Open Da-MaRo opened 11 months ago

bjzim commented 11 months ago

Accuracy: This is the ratio of correctly predicted instances to the total instances. It's a good general metric when classes are balanced, but it can be misleading if there's a class imbalance.

Confusion Matrix: Provides a detailed breakdown of true positive, true negative, false positive, and false negative predictions for each class. It's a starting point for many other metrics.

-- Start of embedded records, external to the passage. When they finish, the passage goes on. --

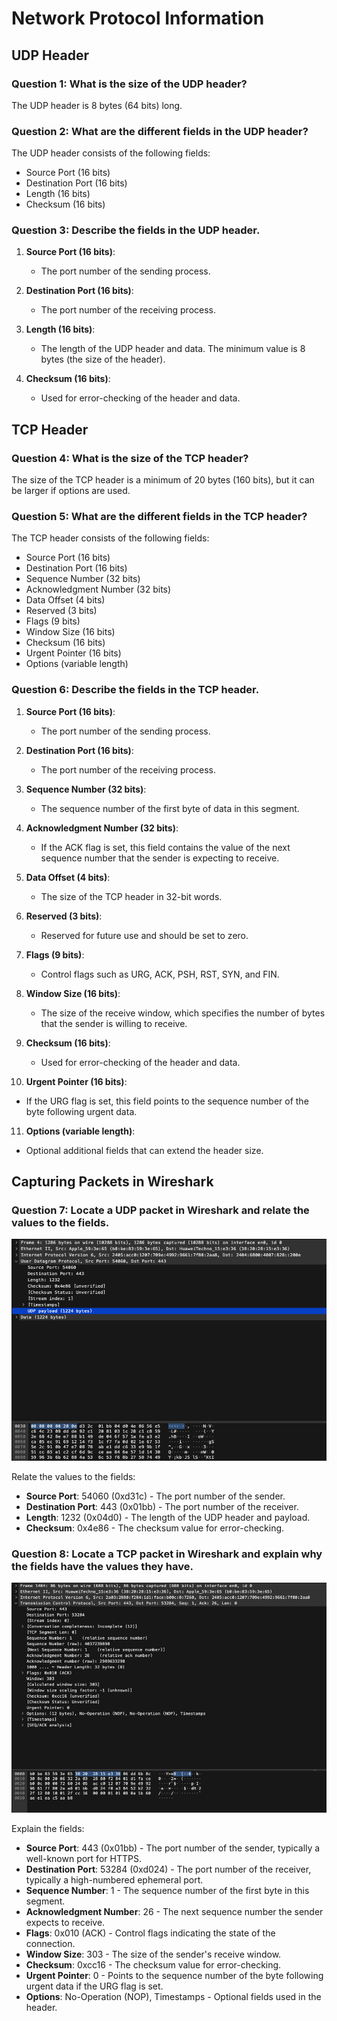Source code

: # Network Protocol Information

## UDP Header

### Question 1: What is the size of the UDP header?
The UDP header is 8 bytes (64 bits) long.

### Question 2: What are the different fields in the UDP header?
The UDP header consists of the following fields:
- Source Port (16 bits)
- Destination Port (16 bits)
- Length (16 bits)
- Checksum (16 bits)

### Question 3: Describe the fields in the UDP header.
1. **Source Port (16 bits)**:
   - The port number of the sending process.

2. **Destination Port (16 bits)**:
   - The port number of the receiving process.

3. **Length (16 bits)**:
   - The length of the UDP header and data. The minimum value is 8 bytes (the size of the header).

4. **Checksum (16 bits)**:
   - Used for error-checking of the header and data.

## TCP Header

### Question 4: What is the size of the TCP header?
The size of the TCP header is a minimum of 20 bytes (160 bits), but it can be larger if options are used.

### Question 5: What are the different fields in the TCP header?
The TCP header consists of the following fields:
- Source Port (16 bits)
- Destination Port (16 bits)
- Sequence Number (32 bits)
- Acknowledgment Number (32 bits)
- Data Offset (4 bits)
- Reserved (3 bits)
- Flags (9 bits)
- Window Size (16 bits)
- Checksum (16 bits)
- Urgent Pointer (16 bits)
- Options (variable length)

### Question 6: Describe the fields in the TCP header.
1. **Source Port (16 bits)**:
   - The port number of the sending process.

2. **Destination Port (16 bits)**:
   - The port number of the receiving process.

3. **Sequence Number (32 bits)**:
   - The sequence number of the first byte of data in this segment.

4. **Acknowledgment Number (32 bits)**:
   - If the ACK flag is set, this field contains the value of the next sequence number that the sender is expecting to receive.

5. **Data Offset (4 bits)**:
   - The size of the TCP header in 32-bit words.

6. **Reserved (3 bits)**:
   - Reserved for future use and should be set to zero.

7. **Flags (9 bits)**:
   - Control flags such as URG, ACK, PSH, RST, SYN, and FIN.

8. **Window Size (16 bits)**:
   - The size of the receive window, which specifies the number of bytes that the sender is willing to receive.

9. **Checksum (16 bits)**:
   - Used for error-checking of the header and data.

10. **Urgent Pointer (16 bits)**:
   - If the URG flag is set, this field points to the sequence number of the byte following urgent data.

11. **Options (variable length)**:
   - Optional additional fields that can extend the header size.

## Capturing Packets in Wireshark

### Question 7: Locate a UDP packet in Wireshark and relate the values to the fields.
![UDP-Packets-Wireshark](UDP_Packets-Wireshark.png)

Relate the values to the fields:
- **Source Port**: 54060 (0xd31c) - The port number of the sender.
- **Destination Port**: 443 (0x01bb) - The port number of the receiver.
- **Length**: 1232 (0x04d0) - The length of the UDP header and payload.
- **Checksum**: 0x4e86 - The checksum value for error-checking.


### Question 8: Locate a TCP packet in Wireshark and explain why the fields have the values they have.
![TCP_Packets-Wireshark](TCP_Packets-Wireshark.png)


Explain the fields:
- **Source Port**: 443 (0x01bb) - The port number of the sender, typically a well-known port for HTTPS.
- **Destination Port**: 53284 (0xd024) - The port number of the receiver, typically a high-numbered ephemeral port.
- **Sequence Number**: 1 - The sequence number of the first byte in this segment.
- **Acknowledgment Number**: 26 - The next sequence number the sender expects to receive.
- **Flags**: 0x010 (ACK) - Control flags indicating the state of the connection.
- **Window Size**: 303 - The size of the sender's receive window.
- **Checksum**: 0xcc16 - The checksum value for error-checking.
- **Urgent Pointer**: 0 - Points to the sequence number of the byte following urgent data if the URG flag is set.
- **Options**: No-Operation (NOP), Timestamps - Optional fields used in the header.
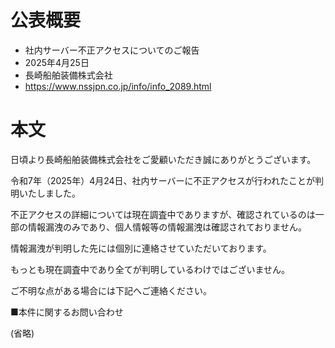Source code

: # 公表概要
- 社内サーバー不正アクセスについてのご報告
- 2025年4月25日
- 長崎船舶装備株式会社
- https://www.nssjpn.co.jp/info/info_2089.html

# 本文
日頃より長崎船舶装備株式会社をご愛顧いただき誠にありがとうございます。

令和7年（2025年）4月24日、社内サーバーに不正アクセスが行われたことが判明いたしました。

不正アクセスの詳細については現在調査中でありますが、確認されているのは一部の情報漏洩のみであり、個人情報等の情報漏洩は確認されておりません。

情報漏洩が判明した先には個別に連絡させていただいております。

もっとも現在調査中であり全てが判明しているわけではございません。

ご不明な点がある場合には下記へご連絡ください。

 
■本件に関するお問い合わせ

(省略)
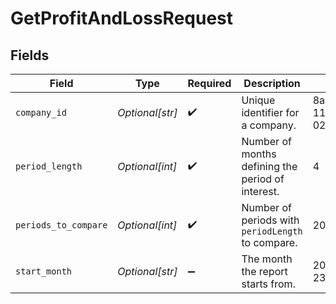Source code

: # GetProfitAndLossRequest


## Fields

| Field                                             | Type                                              | Required                                          | Description                                       | Example                                           |
| ------------------------------------------------- | ------------------------------------------------- | ------------------------------------------------- | ------------------------------------------------- | ------------------------------------------------- |
| `company_id`                                      | *Optional[str]*                                   | :heavy_check_mark:                                | Unique identifier for a company.                  | 8a210b68-6988-11ed-a1eb-0242ac120002              |
| `period_length`                                   | *Optional[int]*                                   | :heavy_check_mark:                                | Number of months defining the period of interest. | 4                                                 |
| `periods_to_compare`                              | *Optional[int]*                                   | :heavy_check_mark:                                | Number of periods with `periodLength` to compare. | 20                                                |
| `start_month`                                     | *Optional[str]*                                   | :heavy_minus_sign:                                | The month the report starts from.                 | 2022-10-23T00:00:00.000Z                          |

Precision, Recall, and F1-Score:

Precision (Positive Predictive Value): The ratio of correctly predicted positive observations to the total predicted positives. It's important when the cost of false positives is high. Recall (Sensitivity or True Positive Rate): The ratio of correctly predicted positive observations to all actual positives. It's crucial when the cost of false negatives is high, for example, missing a malignant skin lesion. F1-Score: The harmonic mean of Precision and Recall. It's useful when you want a balance between Precision and Recall. Area Under the ROC Curve (AUC-ROC): Represents the capability of the model to distinguish between the classes. An AUC close to 1 indicates good class separability. It's especially useful for binary classification problems.

Area Under the Precision-Recall Curve (AUC-PR): Especially useful when classes are imbalanced. It focuses on the performance with respect to the positive (minority) class.

Matthews Correlation Coefficient (MCC): It's a balanced metric that works well even when classes are of very different sizes.

Cohen's Kappa: Measures the agreement between predicted and observed categorizations while correcting for chance. It's especially useful when classes are imbalanced.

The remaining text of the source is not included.